La censure apparaît plus nettement derrière certains arguments parfois avancés, tendant à justifier l'orientation d'un fonds en fonction des opinions politiques majoritaires de l'électorat qui a porté au pouvoir tel ou tel parti politique. Ce discours de pure justification cache un réel malaise ; il a surtout le tort d'exclure de la bibliothèque toute une fraction de la population. Et comment imaginer une bibliothèque qui, à chaque changement de pouvoir au niveau local ou régional, réorienterait complètement son fonds ?
Une situation paradoxale
D'autres censures seront plus facilement avouées, parce qu'elles sont plus légitimes, y compris aux yeux de l'ensemble du corps social.

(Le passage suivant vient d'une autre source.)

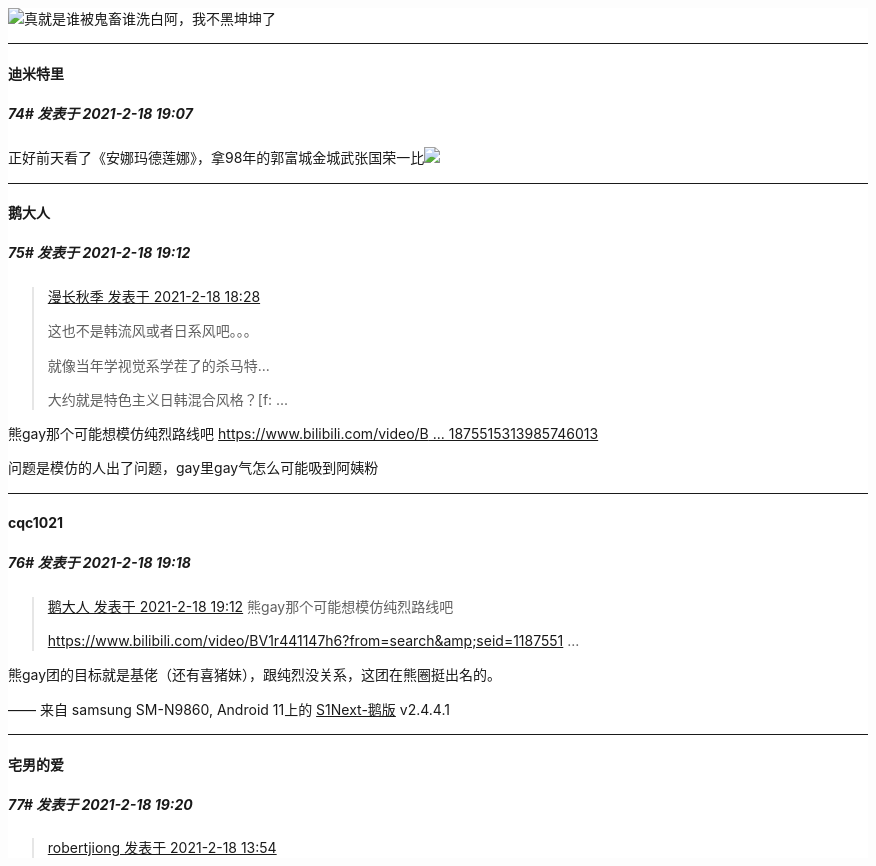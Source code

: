 
<img src="https://static.saraba1st.com/image/smiley/face2017/067.png" referrerpolicy="no-referrer">真就是谁被鬼畜谁洗白阿，我不黑坤坤了


-----

####  迪米特里  
##### 74#       发表于 2021-2-18 19:07


正好前天看了《安娜玛德莲娜》，拿98年的郭富城金城武张国荣一比<img src="https://static.saraba1st.com/image/smiley/face2017/068.png" referrerpolicy="no-referrer">


-----

####  鹅大人  
##### 75#       发表于 2021-2-18 19:12


<blockquote><a href="httphttps://bbs.saraba1st.com/2b/forum.php?mod=redirect&amp;goto=findpost&amp;pid=50368468&amp;ptid=1988368" target="_blank">漫长秋季 发表于 2021-2-18 18:28</a>

这也不是韩流风或者日系风吧。。。

就像当年学视觉系学茬了的杀马特...

大约就是特色主义日韩混合风格？[f: ...</blockquote>
熊gay那个可能想模仿纯烈路线吧
[https://www.bilibili.com/video/B ... 1875515313985746013](https://www.bilibili.com/video/BV1r441147h6?from=search&amp;seid=11875515313985746013)

问题是模仿的人出了问题，gay里gay气怎么可能吸到阿姨粉


-----

####  cqc1021  
##### 76#       发表于 2021-2-18 19:18


<blockquote><a href="httphttps://bbs.saraba1st.com/2b/forum.php?mod=redirect&amp;goto=findpost&amp;pid=50368892&amp;ptid=1988368" target="_blank">鹅大人 发表于 2021-2-18 19:12</a>
熊gay那个可能想模仿纯烈路线吧

https://www.bilibili.com/video/BV1r441147h6?from=search&amp;seid=1187551 ...</blockquote>
熊gay团的目标就是基佬（还有喜猪妹），跟纯烈没关系，这团在熊圈挺出名的。

—— 来自 samsung SM-N9860, Android 11上的 [S1Next-鹅版](https://github.com/ykrank/S1-Next/releases) v2.4.4.1


-----

####  宅男的爱  
##### 77#       发表于 2021-2-18 19:20


<blockquote><a href="httphttps://bbs.saraba1st.com/2b/forum.php?mod=redirect&amp;goto=findpost&amp;pid=50365505&amp;ptid=1988368" target="_blank">robertjiong 发表于 2021-2-18 13:54</a>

Le bibliothécaire, véritable militant, se retranchera derrière la « bonne cause » pour lutter contre la drogue, le racisme, le fascisme...

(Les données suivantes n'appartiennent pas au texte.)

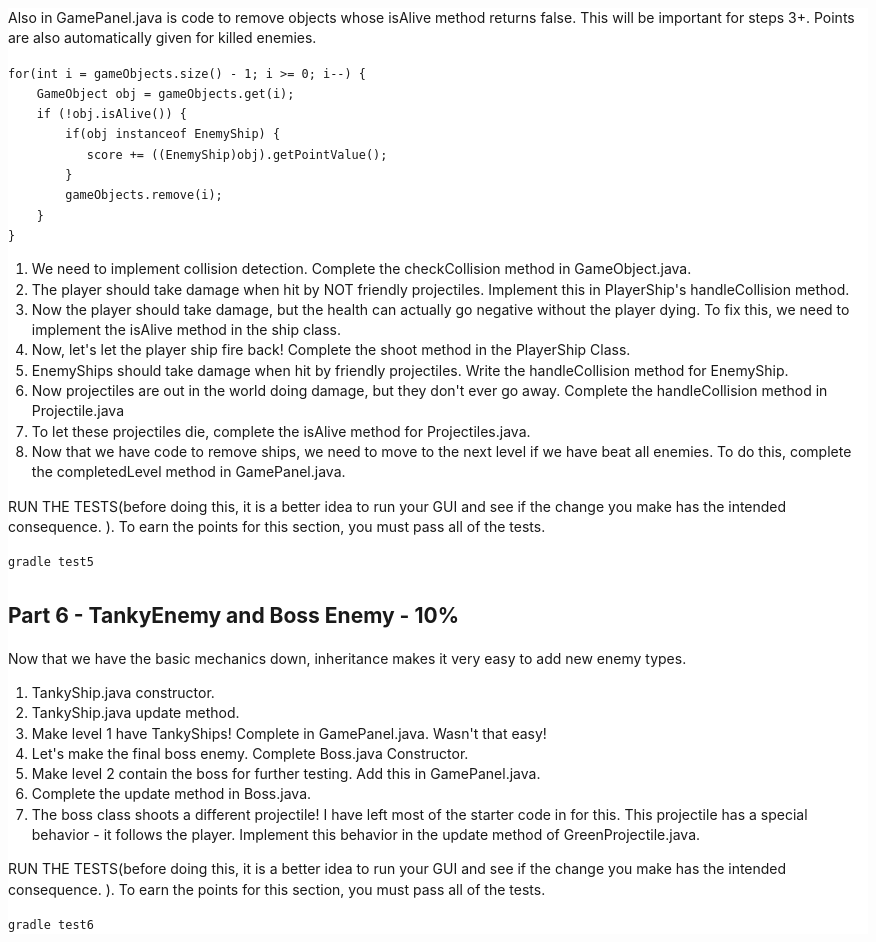Also in GamePanel.java is code to remove objects whose isAlive method returns false. This will be important for steps 3+. Points are also automatically given for killed enemies. 
```
for(int i = gameObjects.size() - 1; i >= 0; i--) {
    GameObject obj = gameObjects.get(i);
    if (!obj.isAlive()) {
        if(obj instanceof EnemyShip) {
           score += ((EnemyShip)obj).getPointValue();
        }
        gameObjects.remove(i);
    }
}
```

1. We need to implement collision detection. Complete the checkCollision method in GameObject.java. 
2. The player should take damage when hit by NOT friendly projectiles. Implement this in PlayerShip's handleCollision method. 
3. Now the player should take damage, but the health can actually go negative without the player dying. To fix this, we need to implement the isAlive method in the ship class. 
4. Now, let's let the player ship fire back! Complete the shoot method in the PlayerShip Class. 
5. EnemyShips should take damage when hit by friendly projectiles. Write the handleCollision method for EnemyShip. 
6. Now projectiles are out in the world doing damage, but they don't ever go away. Complete the handleCollision method in Projectile.java
7. To let these projectiles die, complete the isAlive method for Projectiles.java. 
8. Now that we have code to remove ships, we need to move to the next level if we have beat all enemies. To do this, complete the completedLevel method in GamePanel.java. 

RUN THE TESTS(before doing this, it is a better idea to run your GUI and see if the change you make has the intended consequence. ). To earn the points for this section, you must pass all of the tests. 
```
gradle test5
```

## Part 6 - TankyEnemy and Boss Enemy - 10%
Now that we have the basic mechanics down, inheritance makes it very easy to add new enemy types. 

1. TankyShip.java constructor. 
2. TankyShip.java update method. 
3. Make level 1 have TankyShips! Complete in GamePanel.java. 
Wasn't that easy!
4. Let's make the final boss enemy. Complete Boss.java Constructor. 
5. Make level 2 contain the boss for further testing. Add this in GamePanel.java. 
6. Complete the update method in Boss.java. 
7. The boss class shoots a different projectile! I have left most of the starter code in for this. This projectile has a special behavior - it follows the player. Implement this behavior in the update method of GreenProjectile.java.  


RUN THE TESTS(before doing this, it is a better idea to run your GUI and see if the change you make has the intended consequence. ). To earn the points for this section, you must pass all of the tests. 
```
gradle test6
```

BBF. Mais cette attitude du bibliothécaire n'est-elle pas dictée par ce qu'il est convenu d'appeler la déontologie professionnelle ?

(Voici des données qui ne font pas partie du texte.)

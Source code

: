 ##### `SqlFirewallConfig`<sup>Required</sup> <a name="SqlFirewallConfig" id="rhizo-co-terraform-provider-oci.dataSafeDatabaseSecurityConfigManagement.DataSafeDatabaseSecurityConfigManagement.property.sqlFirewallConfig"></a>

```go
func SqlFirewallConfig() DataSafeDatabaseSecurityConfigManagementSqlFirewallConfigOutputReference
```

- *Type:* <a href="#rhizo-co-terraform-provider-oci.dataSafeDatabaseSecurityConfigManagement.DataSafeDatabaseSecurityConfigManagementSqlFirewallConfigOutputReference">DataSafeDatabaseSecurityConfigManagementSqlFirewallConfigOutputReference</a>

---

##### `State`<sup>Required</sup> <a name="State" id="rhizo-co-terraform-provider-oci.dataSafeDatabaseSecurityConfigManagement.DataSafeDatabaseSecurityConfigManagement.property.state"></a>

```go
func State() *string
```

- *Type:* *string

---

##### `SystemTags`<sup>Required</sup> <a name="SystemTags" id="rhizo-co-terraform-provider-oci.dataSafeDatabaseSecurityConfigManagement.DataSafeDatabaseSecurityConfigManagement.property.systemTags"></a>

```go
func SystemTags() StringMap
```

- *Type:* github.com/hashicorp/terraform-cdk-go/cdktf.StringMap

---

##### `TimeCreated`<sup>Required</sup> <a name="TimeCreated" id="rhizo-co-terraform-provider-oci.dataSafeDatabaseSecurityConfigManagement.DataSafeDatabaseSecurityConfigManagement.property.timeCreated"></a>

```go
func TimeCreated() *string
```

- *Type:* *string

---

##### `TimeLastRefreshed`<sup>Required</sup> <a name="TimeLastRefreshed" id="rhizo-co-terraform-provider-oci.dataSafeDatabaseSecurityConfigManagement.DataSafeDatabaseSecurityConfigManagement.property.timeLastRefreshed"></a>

MK. Mais y a-t-il une déontologie de la profession de bibliothécaire ? En France, il n'existe aucun texte de référence qui fasse l'unanimité, ne serait-ce qu'auprès des différentes associations rassemblant des professionnels de la lecture ; en outre, les associations ne sont pas représentatives de tous les bibliothécaires. Alors, sur quel texte peut s'appuyer le bibliothécaire en matière de déontologie ? Certains se réfèrent à un texte adopté par l'American library association (ALA) en 1948, le Library bill of rights, selon lequel les bibliothécaires doivent s'opposer aux censures doctrinales, partisanes, morales ou politiques ; les bibliothécaires américains ont, en effet, été les premiers à s'interroger sur la censure, dès le début du siècle, alors qu'en France personne n'en parlait. Autre texte de référence, le Manifeste de l'UNESCO (1972), qui estime que le bibliothécaire doit faire place à tous les courants de pensée, à l'exception des idéologies incitant à la haine raciale, à la violence et au fascisme. Il s'agit bien d'une opposition à la censure, mais restrictive, puisqu'elle légitime une forme de censure qui pourrait bien toucher jusqu'au quart des livres de bibliothèque ! D'autres bibliothécaires enfin se réfèrent au code adopté par l'Association des bibliothécaires français (ABF) en 1984 et qui dénie au bibliothécaire le droit de pratiquer discrimination ou censure. A côté de ces différents textes figurent les manuels de bibliothéconomie, qui prônent le pluralisme des fonds. Cette exigence de pluralisme semble d'ailleurs être reconnue, d'une manière plus ou moins implicite, par l'ensemble de la profession, même si elle trouve des applications variables.
BBF. Variables ?
MK. Variables en fonction de la configuration politique locale, des opinions politiques, morales, etc., propres au bibliothécaire ; variables également en fonction de la manière dont est répartie la responsabilité du choix dans les bibliothèques, concentrée entre les mains d'une seule personne ou bien organisée collectivement, de manière à limiter les censures et autocensures, de même que les risques de méconnaissance de certains domaines.
Cette exigence de pluralisme place finalement les bibliothécaires dans une situation tout à fait paradoxale, si l'on considère les tâches qui leur sont dévolues par ailleurs - mission éducative, constitution de fonds structurés et cohérents -, sans oublier leur statut de fonctionnaire respectueux de la hiérarchie. Contraints de contourner cette règle qui agit comme une espèce de sur-moi, ils produisent alors un discours de justification, qui s'avère découler autant des images socialement négatives attachées à la censure que de cette « déontologie » de la profession. Les bibliothécaires sont soumis à des injonctions paradoxales, et il est compréhensible qu'ils y répondent d'une manière contradictoire.